Ferromagnetic semiconductor (FMSs), which exhibits both magnetic and semiconducting properties, are promising for semiconductor-based spintronics devices. Magnetic anisotropy (MA) plays an important role in determining the magnetization direction of ferromagnetic materials. Here, we present the thickness-dependence control of MA in (Ga 0.7 , Fe 0.3 )Sb by growing samples with different thicknesses $d=20-55\ \text{nm}$ grown on AlSb by low-temperature molecular beam epitaxy. We used ferromagnetic resonance (FMR) to estimate the MA constants of the (Ga 0.7 , Fe 0.3 )Sb.
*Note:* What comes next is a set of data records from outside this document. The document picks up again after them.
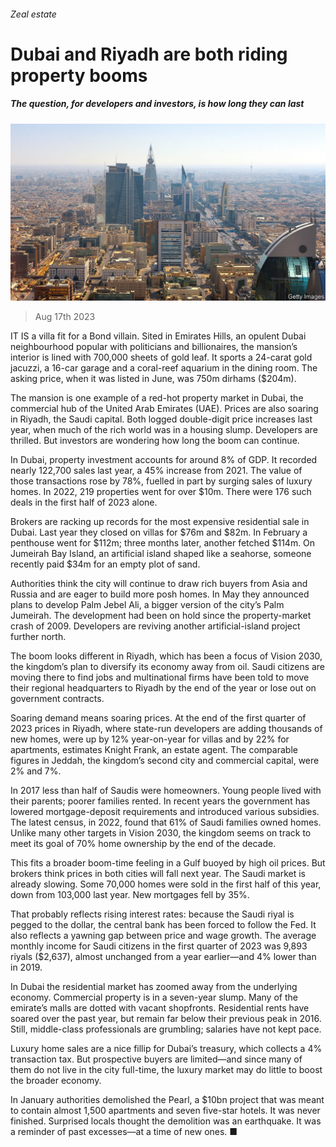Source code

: ###### Zeal estate

# Dubai and Riyadh are both riding property booms 

##### The question, for developers and investors, is how long they can last 

![image](images/20230819_MAP004.jpg) 

> Aug 17th 2023 

IT IS a villa fit for a Bond villain. Sited in Emirates Hills, an opulent Dubai neighbourhood popular with politicians and billionaires, the mansion’s interior is lined with 700,000 sheets of gold leaf. It sports a 24-carat gold jacuzzi, a 16-car garage and a coral-reef aquarium in the dining room. The asking price, when it was listed in June, was 750m dirhams ($204m).

The mansion is one example of a red-hot property market in Dubai, the commercial hub of the United Arab Emirates (UAE). Prices are also soaring in Riyadh, the Saudi capital. Both logged double-digit price increases last year, when much of the rich world was in a housing slump. Developers are thrilled. But investors are wondering how long the boom can continue.

In Dubai, property investment accounts for around 8% of GDP. It recorded nearly 122,700 sales last year, a 45% increase from 2021. The value of those transactions rose by 78%, fuelled in part by surging sales of luxury homes. In 2022, 219 properties went for over $10m. There were 176 such deals in the first half of 2023 alone. 

Brokers are racking up records for the most expensive residential sale in Dubai. Last year they closed on villas for $76m and $82m. In February a penthouse went for $112m; three months later, another fetched $114m. On Jumeirah Bay Island, an artificial island shaped like a seahorse, someone recently paid $34m for an empty plot of sand.

Authorities think the city will continue to draw rich buyers from Asia and Russia and are eager to build more posh homes. In May they announced plans to develop Palm Jebel Ali, a bigger version of the city’s Palm Jumeirah. The development had been on hold since the property-market crash of 2009. Developers are reviving another artificial-island project further north.

The boom looks different in Riyadh, which has been a focus of Vision 2030, the kingdom’s plan to diversify its economy away from oil. Saudi citizens are moving there to find jobs and multinational firms have been told to move their regional headquarters to Riyadh by the end of the year or lose out on government contracts.

Soaring demand means soaring prices. At the end of the first quarter of 2023 prices in Riyadh, where state-run developers are adding thousands of new homes, were up by 12% year-on-year for villas and by 22% for apartments, estimates Knight Frank, an estate agent. The comparable figures in Jeddah, the kingdom’s second city and commercial capital, were 2% and 7%.

In 2017 less than half of Saudis were homeowners. Young people lived with their parents; poorer families rented. In recent years the government has lowered mortgage-deposit requirements and introduced various subsidies. The latest census, in 2022, found that 61% of Saudi families owned homes. Unlike many other targets in Vision 2030, the kingdom seems on track to meet its goal of 70% home ownership by the end of the decade.

This fits a broader boom-time feeling in a Gulf buoyed by high oil prices. But brokers think prices in both cities will fall next year. The Saudi market is already slowing. Some 70,000 homes were sold in the first half of this year, down from 103,000 last year. New mortgages fell by 35%.

That probably reflects rising interest rates: because the Saudi riyal is pegged to the dollar, the central bank has been forced to follow the Fed. It also reflects a yawning gap between price and wage growth. The average monthly income for Saudi citizens in the first quarter of 2023 was 9,893 riyals ($2,637), almost unchanged from a year earlier—and 4% lower than in 2019.

In Dubai the residential market has zoomed away from the underlying economy. Commercial property is in a seven-year slump. Many of the emirate’s malls are dotted with vacant shopfronts. Residential rents have soared over the past year, but remain far below their previous peak in 2016. Still, middle-class professionals are grumbling; salaries have not kept pace.

Luxury home sales are a nice fillip for Dubai’s treasury, which collects a 4% transaction tax. But prospective buyers are limited—and since many of them do not live in the city full-time, the luxury market may do little to boost the broader economy.

In January authorities demolished the Pearl, a $10bn project that was meant to contain almost 1,500 apartments and seven five-star hotels. It was never finished. Surprised locals thought the demolition was an earthquake. It was a reminder of past excesses—at a time of new ones. ■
We systematically measured the dependence of the FMR resonance field on the external magnetic-field direction and fitted a theoretical curve to obtain the MA fields of the (Ga, Fe)Sb thin films, and obtained the effective MA constants ( $K_{\text{eff}}$ ) of (Ga, Fe)Sb. From the sign of $K_{\text{eff}}$ , we found that MA changes from in-plane magnetic anisotropy (IMA) to perpendicular magnetic anisotropy (PMA) with increasing $d$ . To understand this, we separated the $K_{\text{eff}}$ into the volume contribution ( $K_{\mathrm{V}}$ ) and the interface contribution ( $K_{\mathrm{I}}$ ). We show that the IMA originates from the film interface due to the tensile strain when the films are thin, whereas $K_{\mathrm{V}}$ causes PMA in (Ga, Fe)Sb. The observation of FMR at room temperature and control of MA are important steps towards device applications of (Ga, Fe)Sb.